The experimental determination of residual stress becomes more complicated with increasing complexity of the structures investigated. Unlike the conventional and most of the additive manufacturing (AM) fabrication techniques, laser powder bed fusion (PBF-LB) allows the production of complex structures without any additional manufacturing step. However, due to the extremely localized melting and solidification, internal stress-induced deformation and cracks are often observed. In the best case, significant residual stress is retained in the final structures as a footprint of the internal stress during manufacturing.

Here we report solutions to the most prevalent challenges when dealing with the diffraction-based determination of residual stress in AM structures, in particular the choice of the correct diffraction elastic constants. We show that for Nickel-based alloys, the diffraction elastic constants of AM material significantly deviate from their conventional counterparts [1]. Furthermore, measurement strategies to overcome the hurdles appearing when applying diffraction-based techniques to complex-shaped lattice structures are presented: a) proper sample alignment within the beam, b) the proper determination of the residual stress field in a representative part of the structure (i.e., with an engineering meaning). Beyond the principal stress magnitude, the principal direcions of residual stress are discussed for different geometries and scan strategies, as they are relevent for failure criteria [2, 3].

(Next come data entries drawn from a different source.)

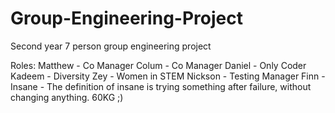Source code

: # Group-Engineering-Project
Second year 7 person group engineering project

Roles:
Matthew - Co Manager
Colum - Co Manager
Daniel - Only Coder
Kadeem - Diversity
Zey - Women in STEM
Nickson - Testing Manager
Finn - Insane - The definition of insane is trying something after failure, without changing anything. 60KG ;)
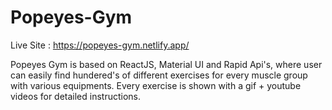 # Popeyes-Gym

Live Site : https://popeyes-gym.netlify.app/

Popeyes Gym is based on ReactJS, Material UI and Rapid Api's, where user can easily find hundered's of different exercises for every muscle group with various equipments.
Every exercise is shown with a gif + youtube videos for detailed instructions.
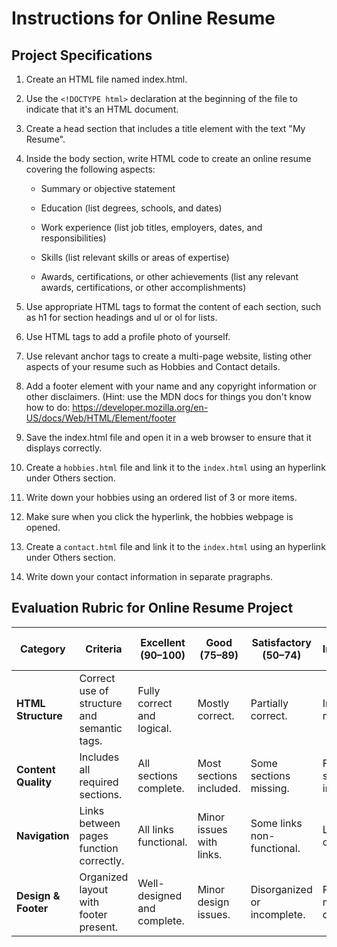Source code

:# Instructions for Online Resume
## Project Specifications
1. Create an HTML file named index.html.

2. Use the `<!DOCTYPE html>` declaration at the beginning of the file to indicate that it's an HTML document.

3. Create a head section that includes a title element with the text "My Resume".

4. Inside the body section, write HTML code to create an online resume covering the following aspects:

    - Summary or objective statement

    - Education (list degrees, schools, and dates)

    - Work experience (list job titles, employers, dates, and responsibilities)

    - Skills (list relevant skills or areas of expertise)

    - Awards, certifications, or other achievements (list any relevant awards, certifications, or other accomplishments)

5. Use appropriate HTML tags to format the content of each section, such as h1 for section headings and ul or ol for lists.

6. Use HTML tags to add a profile photo of yourself.

7. Use relevant anchor tags to create a multi-page website, listing other aspects of your resume such as Hobbies and Contact details.

8. Add a footer element with your name and any copyright information or other disclaimers. (Hint: use the MDN docs for things you don't know how to do: https://developer.mozilla.org/en-US/docs/Web/HTML/Element/footer

9. Save the index.html file and open it in a web browser to ensure that it displays correctly.

10. Create a `hobbies.html` file and link it to the `index.html` using an hyperlink under Others section.

11. Write down your hobbies using an ordered list of 3 or more items.

12. Make sure when you click the hyperlink, the hobbies webpage is opened.

13. Create a `contact.html` file and link it to the `index.html` using an hyperlink under Others section.

14.  Write down your contact information in separate pragraphs.


## Evaluation Rubric for Online Resume Project

| **Category**       | **Criteria**                                   | **Excellent (90–100)**       | **Good (75–89)**        | **Satisfactory (50–74)** | **Needs Improvement (<50)** |
|---------------------|-----------------------------------------------|-------------------------------|--------------------------|--------------------------|------------------------------|
| **HTML Structure**  | Correct use of structure and semantic tags.   | Fully correct and logical.    | Mostly correct.          | Partially correct.         | Incorrect or missing.        |
| **Content Quality** | Includes all required sections.               | All sections complete.        | Most sections included.  | Some sections missing.     | Few or no sections included. |
| **Navigation**      | Links between pages function correctly.       | All links functional.         | Minor issues with links. | Some links non-functional. | Links missing or broken.     |
| **Design & Footer** | Organized layout with footer present.         | Well-designed and complete.   | Minor design issues.     | Disorganized or incomplete.| Poor or missing design.      |




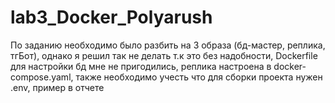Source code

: # lab3_Docker_Polyarush
По заданию необходимо было разбить на 3 образа (бд-мастер, реплика, тгБот), однако я решил так не делать т.к это без надобности, Dockerfile для настройки бд мне не пригодились, реплика настроена в docker-compose.yaml, также необходимо учесть что для сборки проекта нужен .env, пример в отчете
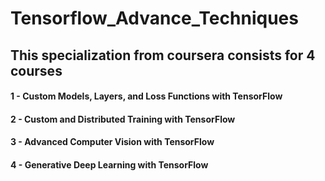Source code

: # Tensorflow_Advance_Techniques 

## This specialization from coursera consists for 4 courses  
####  1 - Custom Models, Layers, and Loss Functions with TensorFlow
####  2 - Custom and Distributed Training with TensorFlow
####  3 - Advanced Computer Vision with TensorFlow
####  4 - Generative Deep Learning with TensorFlow

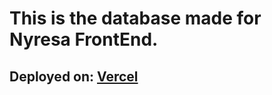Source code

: <h1>This is the database made for Nyresa FrontEnd.</h1> 

<h2>Deployed on: <a href="https://nyresa-database.vercel.app/" target="_blank">Vercel</a></h2>
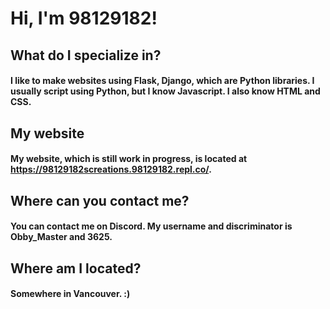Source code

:# Hi, I'm 98129182!
## What do I specialize in?
#### I like to make websites using Flask, Django, which are Python libraries. I usually script using Python, but I know Javascript. I also know HTML and CSS.
## My website
#### My website, which is still work in progress, is located at https://98129182screations.98129182.repl.co/.
## Where can you contact me?
#### You can contact me on Discord. My username and discriminator is Obby_Master and 3625.
## Where am I located?
#### Somewhere in Vancouver. :)
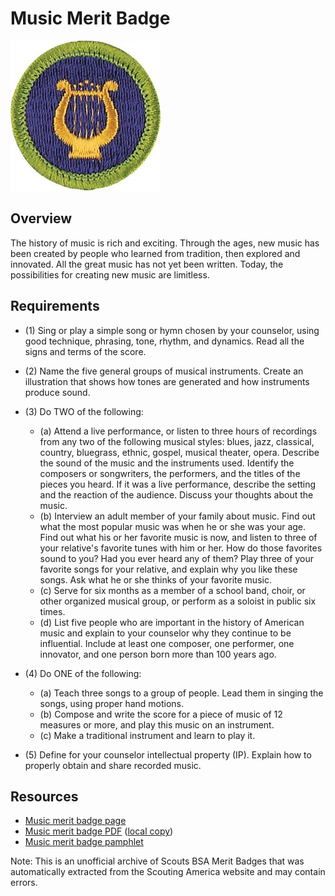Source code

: 

# Music Merit Badge

![Music Merit Badge](images/music-merit-badge.jpg)

## Overview



The history of music is rich and exciting. Through the ages, new music has been created by people who learned from tradition, then explored and innovated. All the great music has not yet been written. Today, the possibilities for creating new music are limitless.

## Requirements

* (1) Sing or play a simple song or hymn chosen by your counselor, using good technique, phrasing, tone, rhythm, and dynamics. Read all the signs and terms of the score.
* (2) Name the five general groups of musical instruments. Create an illustration that shows how tones are generated and how instruments produce sound.
* (3) Do TWO of the following:
    * (a) Attend a live performance, or listen to three hours of recordings from any two of the following musical styles: blues, jazz, classical, country, bluegrass, ethnic, gospel, musical theater, opera. Describe the sound of the music and the instruments used. Identify the composers or songwriters, the performers, and the titles of the pieces you heard. If it was a live performance, describe the setting and the reaction of the audience. Discuss your thoughts about the music.
    * (b) Interview an adult member of your family about music. Find out what the most popular music was when he or she was your age. Find out what his or her favorite music is now, and listen to three of your relative's favorite tunes with him or her. How do those favorites sound to you? Had you ever heard any of them? Play three of your favorite songs for your relative, and explain why you like these songs. Ask what he or she thinks of your favorite music.
    * (c) Serve for six months as a member of a school band, choir, or other organized musical group, or perform as a soloist in public six times.
    * (d) List five people who are important in the history of American music and explain to your counselor why they continue to be influential. Include at least one composer, one performer, one innovator, and one person born more than 100 years ago.


* (4) Do ONE of the following:
    * (a) Teach three songs to a group of people. Lead them in singing the songs, using proper hand motions.
    * (b) Compose and write the score for a piece of music of 12 measures or more, and play this music on an instrument.
    * (c) Make a traditional instrument and learn to play it.


* (5) Define for your counselor intellectual property (IP). Explain how to properly obtain and share recorded music.


## Resources

- [Music merit badge page](https://www.scouting.org/merit-badges/music/)
- [Music merit badge PDF](https://filestore.scouting.org/filestore/Merit_Badge_ReqandRes/Music.pdf) ([local copy](files/music-merit-badge.pdf))
- [Music merit badge pamphlet](https://www.scoutshop.org/music-and-bugling-merit-badge-pamphlet-650736.html)

Note: This is an unofficial archive of Scouts BSA Merit Badges that was automatically extracted from the Scouting America website and may contain errors.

We show that the RS in the lattice struts can be considered to be uniaxial and to follow the orientation of the strut, while the RS in the lattice knots is more hydrostatic. Additionally, we show that strain measurements in at least seven independent directions are necessary for the correct estimation of the principal stress directions. The measurement directions should be chosen according to the sample geometry and to an informed choice on the possible strain field (i.e., reflecting the scan strategy) [3].

We finally show that if the most prominent direction is not measured, the error in the calculated stress magnitude increases in such a manner that no reliable assessment of RS state can be made. [2]

[1] J. Schröder, T. Mishurova, T. Fritsch, I. Serrano-Munoz, A. Evans, M. Sprengel, M. Klaus, C. Genzel, J. Schneider, G. Bruno. Mater. Sci. Eng. A, 2021, 805, 140555.

[2] T.Fritsch, M.Sprengel, A.Evans, L.Farahbod-Sternahl, R.Saliwan-Neumann, M.Hofmann, G.Bruno. J. Appl. Cryst. 2021, 54, 228–236.

[3] J. Schröder, A. Evans, V. Luzin, G. Abreu Faria, S. Degener, E. Polatidis, J. Capek, A. Kromm, G. Dovzhenko, G.Bruno. J. Appl. Cryst. 2023, 56, 1076-1090.